Recorded data

■ ■ ■ ■ ■

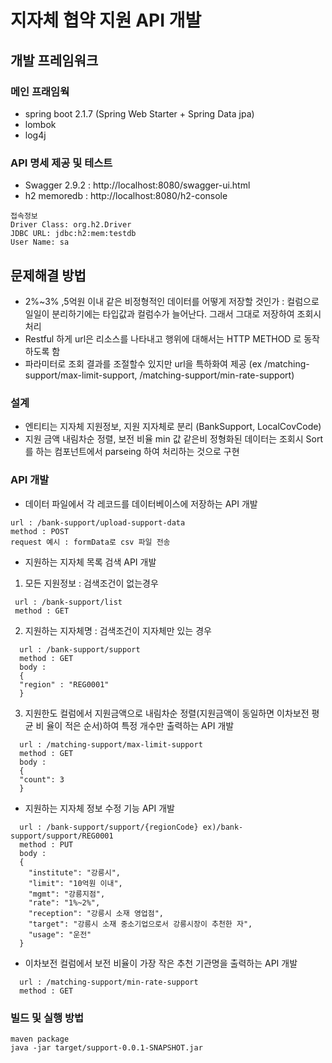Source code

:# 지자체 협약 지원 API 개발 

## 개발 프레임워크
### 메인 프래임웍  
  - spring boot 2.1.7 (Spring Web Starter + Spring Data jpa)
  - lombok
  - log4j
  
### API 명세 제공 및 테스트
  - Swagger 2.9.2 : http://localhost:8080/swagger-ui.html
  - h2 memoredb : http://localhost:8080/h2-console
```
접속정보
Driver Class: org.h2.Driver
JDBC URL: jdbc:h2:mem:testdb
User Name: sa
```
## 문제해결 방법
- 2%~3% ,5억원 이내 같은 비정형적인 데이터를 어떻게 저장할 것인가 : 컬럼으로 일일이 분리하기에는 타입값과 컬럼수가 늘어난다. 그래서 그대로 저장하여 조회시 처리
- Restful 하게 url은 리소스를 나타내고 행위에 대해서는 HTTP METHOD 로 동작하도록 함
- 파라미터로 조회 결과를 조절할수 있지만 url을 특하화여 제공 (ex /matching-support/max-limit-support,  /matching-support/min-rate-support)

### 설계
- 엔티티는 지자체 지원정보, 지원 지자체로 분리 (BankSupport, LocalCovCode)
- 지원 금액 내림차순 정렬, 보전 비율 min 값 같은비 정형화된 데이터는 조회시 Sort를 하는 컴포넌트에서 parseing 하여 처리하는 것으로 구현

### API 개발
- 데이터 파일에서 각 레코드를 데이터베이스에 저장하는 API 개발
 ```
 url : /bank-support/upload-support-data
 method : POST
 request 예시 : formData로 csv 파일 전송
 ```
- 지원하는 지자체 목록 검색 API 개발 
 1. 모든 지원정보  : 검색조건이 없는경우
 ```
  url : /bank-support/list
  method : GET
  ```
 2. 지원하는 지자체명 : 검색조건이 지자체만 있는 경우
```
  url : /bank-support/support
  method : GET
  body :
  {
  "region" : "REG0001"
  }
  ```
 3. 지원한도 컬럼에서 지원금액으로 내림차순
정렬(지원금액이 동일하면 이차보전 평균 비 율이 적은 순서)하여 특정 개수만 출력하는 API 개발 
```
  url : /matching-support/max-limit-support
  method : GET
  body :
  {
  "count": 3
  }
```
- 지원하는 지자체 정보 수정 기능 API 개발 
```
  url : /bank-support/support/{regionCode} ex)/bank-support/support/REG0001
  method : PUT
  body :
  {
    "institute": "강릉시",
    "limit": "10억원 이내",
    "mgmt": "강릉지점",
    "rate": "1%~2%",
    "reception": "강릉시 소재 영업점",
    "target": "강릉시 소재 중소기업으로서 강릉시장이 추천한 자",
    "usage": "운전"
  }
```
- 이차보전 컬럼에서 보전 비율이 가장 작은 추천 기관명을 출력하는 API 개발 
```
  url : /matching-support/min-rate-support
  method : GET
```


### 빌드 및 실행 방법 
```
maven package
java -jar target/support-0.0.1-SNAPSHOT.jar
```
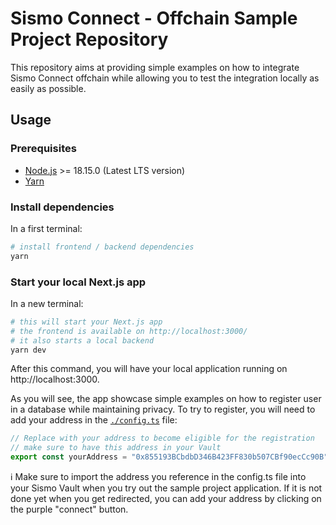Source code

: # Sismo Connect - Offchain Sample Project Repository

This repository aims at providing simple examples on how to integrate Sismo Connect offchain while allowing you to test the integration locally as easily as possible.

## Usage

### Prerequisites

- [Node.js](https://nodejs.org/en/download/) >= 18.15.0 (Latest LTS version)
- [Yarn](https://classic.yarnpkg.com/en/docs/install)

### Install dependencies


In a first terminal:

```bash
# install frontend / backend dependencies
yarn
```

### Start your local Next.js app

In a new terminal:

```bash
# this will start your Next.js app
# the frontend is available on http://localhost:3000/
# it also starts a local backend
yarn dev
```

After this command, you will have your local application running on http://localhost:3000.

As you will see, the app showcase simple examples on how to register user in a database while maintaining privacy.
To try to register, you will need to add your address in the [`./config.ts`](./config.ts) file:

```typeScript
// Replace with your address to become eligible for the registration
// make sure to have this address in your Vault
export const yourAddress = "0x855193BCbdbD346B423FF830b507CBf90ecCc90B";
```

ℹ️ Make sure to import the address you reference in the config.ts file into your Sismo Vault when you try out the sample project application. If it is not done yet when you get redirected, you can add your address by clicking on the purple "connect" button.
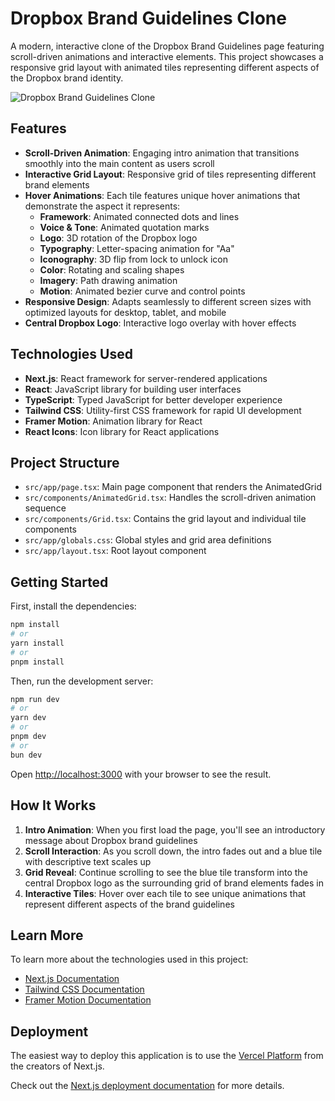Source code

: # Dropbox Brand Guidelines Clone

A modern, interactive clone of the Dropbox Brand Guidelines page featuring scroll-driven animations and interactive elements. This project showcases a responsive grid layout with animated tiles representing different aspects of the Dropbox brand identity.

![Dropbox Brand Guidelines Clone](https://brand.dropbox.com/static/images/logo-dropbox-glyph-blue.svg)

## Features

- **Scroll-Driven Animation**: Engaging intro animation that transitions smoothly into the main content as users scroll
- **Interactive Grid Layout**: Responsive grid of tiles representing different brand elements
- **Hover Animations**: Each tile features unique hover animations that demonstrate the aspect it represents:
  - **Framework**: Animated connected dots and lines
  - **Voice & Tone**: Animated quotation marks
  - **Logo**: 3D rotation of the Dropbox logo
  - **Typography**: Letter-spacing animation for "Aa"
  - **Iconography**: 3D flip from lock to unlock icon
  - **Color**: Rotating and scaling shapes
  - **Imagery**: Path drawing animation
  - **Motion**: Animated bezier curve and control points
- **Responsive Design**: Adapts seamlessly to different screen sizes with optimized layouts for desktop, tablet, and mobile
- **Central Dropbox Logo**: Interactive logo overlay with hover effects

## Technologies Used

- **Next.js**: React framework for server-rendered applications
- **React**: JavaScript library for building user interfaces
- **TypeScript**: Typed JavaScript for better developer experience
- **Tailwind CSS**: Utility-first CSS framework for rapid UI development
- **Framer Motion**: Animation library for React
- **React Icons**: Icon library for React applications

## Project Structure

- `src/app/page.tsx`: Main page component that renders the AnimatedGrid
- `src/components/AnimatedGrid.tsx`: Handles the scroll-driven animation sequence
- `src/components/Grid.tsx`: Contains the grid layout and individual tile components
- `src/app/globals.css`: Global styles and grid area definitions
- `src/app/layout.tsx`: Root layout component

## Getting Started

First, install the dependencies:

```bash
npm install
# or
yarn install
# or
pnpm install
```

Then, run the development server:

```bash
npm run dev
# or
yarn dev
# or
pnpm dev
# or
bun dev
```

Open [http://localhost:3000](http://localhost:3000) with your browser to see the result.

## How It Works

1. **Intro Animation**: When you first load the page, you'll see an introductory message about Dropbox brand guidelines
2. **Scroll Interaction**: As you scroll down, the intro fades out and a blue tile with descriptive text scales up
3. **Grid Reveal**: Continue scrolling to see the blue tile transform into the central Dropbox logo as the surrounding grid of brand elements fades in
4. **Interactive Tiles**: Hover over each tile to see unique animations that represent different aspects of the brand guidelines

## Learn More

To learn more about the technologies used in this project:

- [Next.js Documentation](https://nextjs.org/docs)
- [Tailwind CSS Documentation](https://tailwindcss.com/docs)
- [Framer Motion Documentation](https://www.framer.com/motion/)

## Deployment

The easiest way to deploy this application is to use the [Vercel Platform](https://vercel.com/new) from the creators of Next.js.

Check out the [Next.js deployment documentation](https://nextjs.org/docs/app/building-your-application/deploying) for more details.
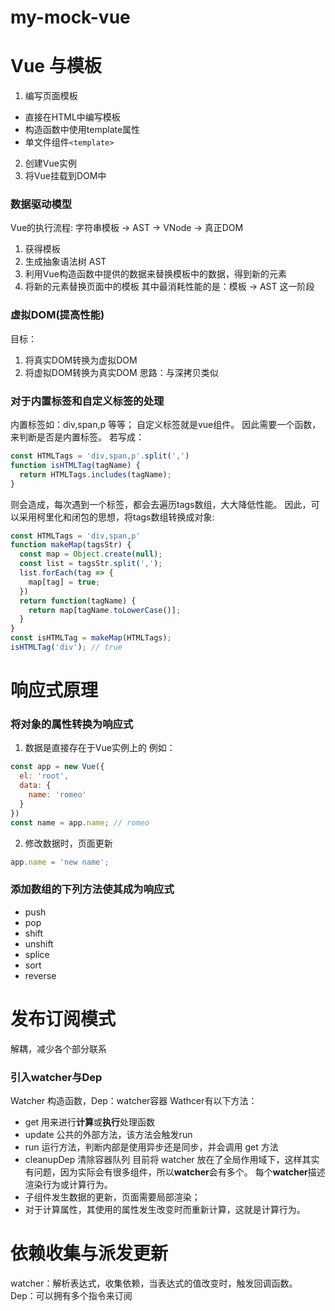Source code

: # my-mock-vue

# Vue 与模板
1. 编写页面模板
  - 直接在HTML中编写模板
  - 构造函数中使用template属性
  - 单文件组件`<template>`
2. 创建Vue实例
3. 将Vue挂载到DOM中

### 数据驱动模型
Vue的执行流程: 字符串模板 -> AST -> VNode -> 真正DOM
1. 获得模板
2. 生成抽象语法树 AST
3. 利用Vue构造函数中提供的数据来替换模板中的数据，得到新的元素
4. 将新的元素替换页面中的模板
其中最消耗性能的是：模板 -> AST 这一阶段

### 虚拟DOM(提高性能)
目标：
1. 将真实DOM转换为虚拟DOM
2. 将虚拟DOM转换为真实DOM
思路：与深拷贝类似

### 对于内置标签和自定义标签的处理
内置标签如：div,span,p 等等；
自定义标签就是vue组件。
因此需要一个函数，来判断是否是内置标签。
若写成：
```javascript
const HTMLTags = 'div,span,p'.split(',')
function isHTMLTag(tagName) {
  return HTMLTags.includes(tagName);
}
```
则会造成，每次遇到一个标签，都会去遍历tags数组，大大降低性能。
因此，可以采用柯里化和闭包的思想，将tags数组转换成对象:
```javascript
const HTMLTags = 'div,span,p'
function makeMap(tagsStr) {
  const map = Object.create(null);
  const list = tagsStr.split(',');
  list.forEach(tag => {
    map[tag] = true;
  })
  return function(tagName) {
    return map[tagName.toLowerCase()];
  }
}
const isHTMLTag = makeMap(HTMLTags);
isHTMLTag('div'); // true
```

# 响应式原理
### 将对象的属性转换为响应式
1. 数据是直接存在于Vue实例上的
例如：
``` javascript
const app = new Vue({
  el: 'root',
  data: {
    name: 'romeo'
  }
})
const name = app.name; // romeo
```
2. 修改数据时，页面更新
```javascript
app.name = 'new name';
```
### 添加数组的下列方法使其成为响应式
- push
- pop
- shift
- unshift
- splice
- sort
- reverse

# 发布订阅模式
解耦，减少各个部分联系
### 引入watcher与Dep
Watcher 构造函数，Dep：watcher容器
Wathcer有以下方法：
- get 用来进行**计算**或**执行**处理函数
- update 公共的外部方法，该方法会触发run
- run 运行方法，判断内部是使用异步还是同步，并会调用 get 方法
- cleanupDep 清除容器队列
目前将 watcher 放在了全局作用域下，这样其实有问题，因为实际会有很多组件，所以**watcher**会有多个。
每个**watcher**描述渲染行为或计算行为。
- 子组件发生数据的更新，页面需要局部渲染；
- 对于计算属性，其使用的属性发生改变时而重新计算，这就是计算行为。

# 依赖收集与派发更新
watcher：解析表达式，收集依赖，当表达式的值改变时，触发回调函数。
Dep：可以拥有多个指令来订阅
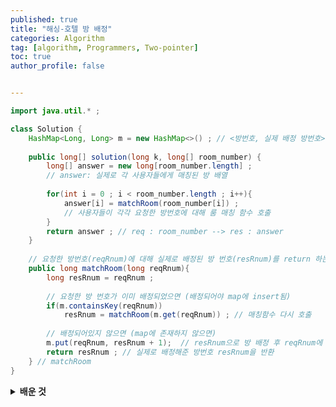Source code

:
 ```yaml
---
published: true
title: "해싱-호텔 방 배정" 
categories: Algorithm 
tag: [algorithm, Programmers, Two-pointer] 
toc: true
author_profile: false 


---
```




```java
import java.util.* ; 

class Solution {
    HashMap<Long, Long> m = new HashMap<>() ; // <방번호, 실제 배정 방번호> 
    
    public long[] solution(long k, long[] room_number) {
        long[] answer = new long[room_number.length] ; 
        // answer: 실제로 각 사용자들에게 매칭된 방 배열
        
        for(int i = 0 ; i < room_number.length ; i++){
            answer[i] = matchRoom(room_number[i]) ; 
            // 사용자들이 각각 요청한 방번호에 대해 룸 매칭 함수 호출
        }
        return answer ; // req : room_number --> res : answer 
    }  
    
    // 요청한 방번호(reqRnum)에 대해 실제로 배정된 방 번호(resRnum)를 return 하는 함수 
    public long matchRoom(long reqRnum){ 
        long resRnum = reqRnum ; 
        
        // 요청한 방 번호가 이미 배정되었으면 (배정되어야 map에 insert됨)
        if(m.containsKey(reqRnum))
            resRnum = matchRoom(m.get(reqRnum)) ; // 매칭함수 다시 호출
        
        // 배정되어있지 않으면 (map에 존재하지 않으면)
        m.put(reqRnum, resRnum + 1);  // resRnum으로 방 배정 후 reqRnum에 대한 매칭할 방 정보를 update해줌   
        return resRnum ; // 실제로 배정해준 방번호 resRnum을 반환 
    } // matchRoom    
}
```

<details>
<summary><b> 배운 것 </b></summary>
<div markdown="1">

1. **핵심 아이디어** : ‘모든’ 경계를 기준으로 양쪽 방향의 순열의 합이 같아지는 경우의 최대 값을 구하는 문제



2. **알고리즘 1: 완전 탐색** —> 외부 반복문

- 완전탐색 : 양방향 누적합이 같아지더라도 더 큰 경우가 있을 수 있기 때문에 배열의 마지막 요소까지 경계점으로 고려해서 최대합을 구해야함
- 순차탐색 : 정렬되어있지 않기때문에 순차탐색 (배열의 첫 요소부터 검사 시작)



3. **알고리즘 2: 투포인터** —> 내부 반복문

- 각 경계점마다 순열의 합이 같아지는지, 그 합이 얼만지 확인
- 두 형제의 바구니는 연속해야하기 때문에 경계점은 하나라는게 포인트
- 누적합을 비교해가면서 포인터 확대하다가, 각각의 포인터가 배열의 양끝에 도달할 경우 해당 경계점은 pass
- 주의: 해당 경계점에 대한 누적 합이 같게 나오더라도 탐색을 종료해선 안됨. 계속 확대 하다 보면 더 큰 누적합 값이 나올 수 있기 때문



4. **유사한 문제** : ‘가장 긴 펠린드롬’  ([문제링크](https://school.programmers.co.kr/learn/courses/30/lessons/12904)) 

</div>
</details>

■ ■ ■ ■ ■

What needs to be done:
Using the records above, copy word for word the line with "- **Framework**: Animated", the line with "- [Next.js Documentation](https://nextjs.org/docs)", and every line between them.

Result of the exercise:
  - **Framework**: Animated connected dots and lines
  - **Voice & Tone**: Animated quotation marks
  - **Logo**: 3D rotation of the Dropbox logo
  - **Typography**: Letter-spacing animation for "Aa"
  - **Iconography**: 3D flip from lock to unlock icon
  - **Color**: Rotating and scaling shapes
  - **Imagery**: Path drawing animation
  - **Motion**: Animated bezier curve and control points
- **Responsive Design**: Adapts seamlessly to different screen sizes with optimized layouts for desktop, tablet, and mobile
- **Central Dropbox Logo**: Interactive logo overlay with hover effects

## Technologies Used

- **Next.js**: React framework for server-rendered applications
- **React**: JavaScript library for building user interfaces
- **TypeScript**: Typed JavaScript for better developer experience
- **Tailwind CSS**: Utility-first CSS framework for rapid UI development
- **Framer Motion**: Animation library for React
- **React Icons**: Icon library for React applications

## Project Structure

- `src/app/page.tsx`: Main page component that renders the AnimatedGrid
- `src/components/AnimatedGrid.tsx`: Handles the scroll-driven animation sequence
- `src/components/Grid.tsx`: Contains the grid layout and individual tile components
- `src/app/globals.css`: Global styles and grid area definitions
- `src/app/layout.tsx`: Root layout component

## Getting Started

First, install the dependencies:

```bash
npm install
# or
yarn install
# or
pnpm install
```

Then, run the development server:

```bash
npm run dev
# or
yarn dev
# or
pnpm dev
# or
bun dev
```

Open [http://localhost:3000](http://localhost:3000) with your browser to see the result.

## How It Works

1. **Intro Animation**: When you first load the page, you'll see an introductory message about Dropbox brand guidelines
2. **Scroll Interaction**: As you scroll down, the intro fades out and a blue tile with descriptive text scales up
3. **Grid Reveal**: Continue scrolling to see the blue tile transform into the central Dropbox logo as the surrounding grid of brand elements fades in
4. **Interactive Tiles**: Hover over each tile to see unique animations that represent different aspects of the brand guidelines

## Learn More

To learn more about the technologies used in this project:

- [Next.js Documentation](https://nextjs.org/docs)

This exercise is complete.